Effect of NBQX on MBP expression in cerebral white matter after hypoxia/ischemia. A–D, MBP expression in the subcortical white matter of a P11 rat after unilateral carotid ligation and hypoxia at P7, with and without NBQX treatment. MBP staining of white matter tracts contralateral (A) and ipsilateral (B) to the ligation in a vehicle-treated control and contralateral (C) and ipsilateral (D) to the ligation in a littermate post-treated with NBQX demonstrates significant attenuation of myelin loss with treatment. Scale bar, 100 μm.

Fig. 5.

Immature OLs expressing O1 antibody double-label for non-NMDA GluRs in vivo at P7. D, E, O1-expressing immature OLs in the periventricular white matter of a P7 rat (D) and GluR4 subunit expression in the same region (E). F, Superimposed images demonstrating the colocalization of receptor protein with OLs at P7.Arrows point to individual O1+ immature OLs also expressing GluR4. A, B, O4-expressing OL progenitors (A) and GluR4 subunit expression (B) in the periventricular white matter of a P4 rat. G, H, MBP-expressing OLs (G) and GluR4 subunit expression (H) in the periventricular white matter of a P11 rat.
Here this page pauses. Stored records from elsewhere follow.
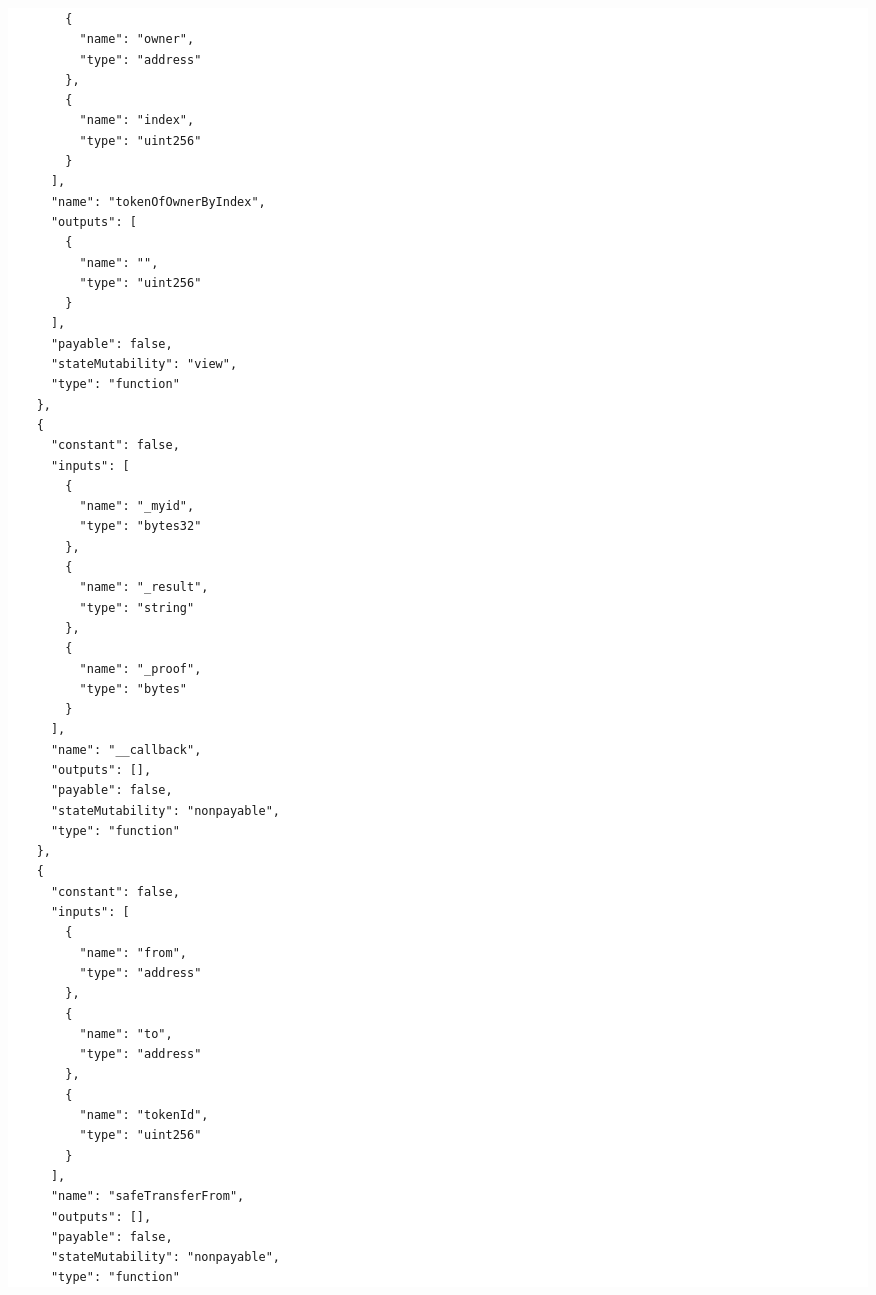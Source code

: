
 ```
        {
          "name": "owner",
          "type": "address"
        },
        {
          "name": "index",
          "type": "uint256"
        }
      ],
      "name": "tokenOfOwnerByIndex",
      "outputs": [
        {
          "name": "",
          "type": "uint256"
        }
      ],
      "payable": false,
      "stateMutability": "view",
      "type": "function"
    },
    {
      "constant": false,
      "inputs": [
        {
          "name": "_myid",
          "type": "bytes32"
        },
        {
          "name": "_result",
          "type": "string"
        },
        {
          "name": "_proof",
          "type": "bytes"
        }
      ],
      "name": "__callback",
      "outputs": [],
      "payable": false,
      "stateMutability": "nonpayable",
      "type": "function"
    },
    {
      "constant": false,
      "inputs": [
        {
          "name": "from",
          "type": "address"
        },
        {
          "name": "to",
          "type": "address"
        },
        {
          "name": "tokenId",
          "type": "uint256"
        }
      ],
      "name": "safeTransferFrom",
      "outputs": [],
      "payable": false,
      "stateMutability": "nonpayable",
      "type": "function"
```
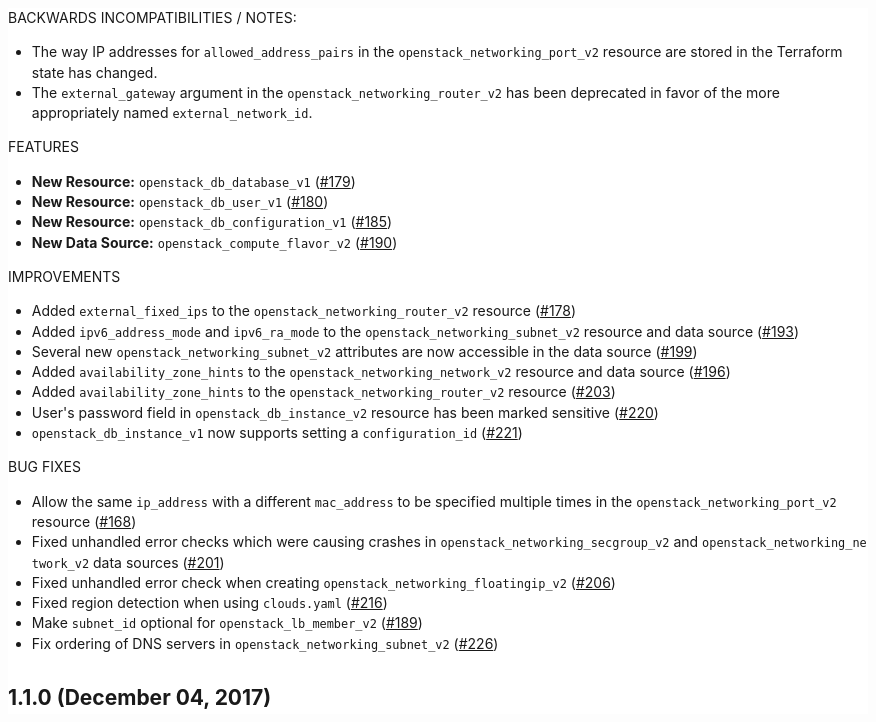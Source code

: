 BACKWARDS INCOMPATIBILITIES / NOTES:

* The way IP addresses for `allowed_address_pairs` in the `openstack_networking_port_v2` resource are stored in the Terraform state has changed. 
* The `external_gateway` argument in the `openstack_networking_router_v2` has been deprecated in favor of the more appropriately named `external_network_id`.

FEATURES

* __New Resource:__ `openstack_db_database_v1` ([#179](https://github.com/terraform-provider-openstack/terraform-provider-openstack/issues/179))
* __New Resource:__ `openstack_db_user_v1` ([#180](https://github.com/terraform-provider-openstack/terraform-provider-openstack/issues/180))
* __New Resource:__ `openstack_db_configuration_v1` ([#185](https://github.com/terraform-provider-openstack/terraform-provider-openstack/issues/185))
* __New Data Source:__ `openstack_compute_flavor_v2` ([#190](https://github.com/terraform-provider-openstack/terraform-provider-openstack/issues/190))


IMPROVEMENTS

* Added `external_fixed_ips` to the `openstack_networking_router_v2` resource ([#178](https://github.com/terraform-provider-openstack/terraform-provider-openstack/issues/178))
* Added `ipv6_address_mode` and `ipv6_ra_mode` to the `openstack_networking_subnet_v2` resource and data source ([#193](https://github.com/terraform-provider-openstack/terraform-provider-openstack/issues/193))
* Several new `openstack_networking_subnet_v2` attributes are now accessible in the data source ([#199](https://github.com/terraform-provider-openstack/terraform-provider-openstack/issues/199))
* Added `availability_zone_hints` to the `openstack_networking_network_v2` resource and data source ([#196](https://github.com/terraform-provider-openstack/terraform-provider-openstack/issues/196))
* Added `availability_zone_hints` to the `openstack_networking_router_v2` resource ([#203](https://github.com/terraform-provider-openstack/terraform-provider-openstack/issues/203))
* User's password field in `openstack_db_instance_v2` resource has been marked sensitive ([#220](https://github.com/terraform-provider-openstack/terraform-provider-openstack/issues/220))
* `openstack_db_instance_v1` now supports setting a `configuration_id` ([#221](https://github.com/terraform-provider-openstack/terraform-provider-openstack/issues/221))

BUG FIXES

* Allow the same `ip_address` with a different `mac_address` to be specified multiple times in the `openstack_networking_port_v2` resource ([#168](https://github.com/terraform-provider-openstack/terraform-provider-openstack/issues/168))
* Fixed unhandled error checks which were causing crashes in `openstack_networking_secgroup_v2` and `openstack_networking_network_v2` data sources ([#201](https://github.com/terraform-provider-openstack/terraform-provider-openstack/issues/201))
* Fixed unhandled error check when creating `openstack_networking_floatingip_v2` ([#206](https://github.com/terraform-provider-openstack/terraform-provider-openstack/issues/206))
* Fixed region detection when using `clouds.yaml` ([#216](https://github.com/terraform-provider-openstack/terraform-provider-openstack/issues/216))
* Make `subnet_id` optional for `openstack_lb_member_v2` ([#189](https://github.com/terraform-provider-openstack/terraform-provider-openstack/issues/189))
* Fix ordering of DNS servers in `openstack_networking_subnet_v2` ([#226](https://github.com/terraform-provider-openstack/terraform-provider-openstack/issues/226))

## 1.1.0 (December 04, 2017)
C, I, Superimposed images at P4 (C) and P11 (I) showing the absence of colocalization at the younger and older ages. Scale bar, 50 μm.

Fig. 6.

Evaluation of white matter injury with the OL-specific markers O1 and MBP. Comparison of the severity of white matter injury 96 hr after hypoxia/ischemia at P7 in treated (n = 7) and untreated (n = 9) pups shows significant attenuation of injury with NBQX post-treatment (20 mg/kg, i.p.; every 12 hr for 48 hr). NBQX treatment attenuates the loss of O1+ OLs (A; *p < 0.005) and MBP expression (B; *p < 0.001) ipsilateral to the ligation. CTL, Control.

Fig. 7.

White matter injury after intracerebral injections of AMPA. A, Injury after injection with 5 mol AMPA plus 5 nmol MK-801 (n = 8) was significantly more severe than with MK-801 alone (control, CTL; n = 7; **p < 0.001)B, The effect on rats of different ages. Significantly greater injury severity is shown in white matter at P7 (n = 8; one-way ANOVA; *p < 0.001) compared with that at younger (P4; n = 4) and older (P11; n = 6) ages and with MK-801 alone at P7 (n = 7).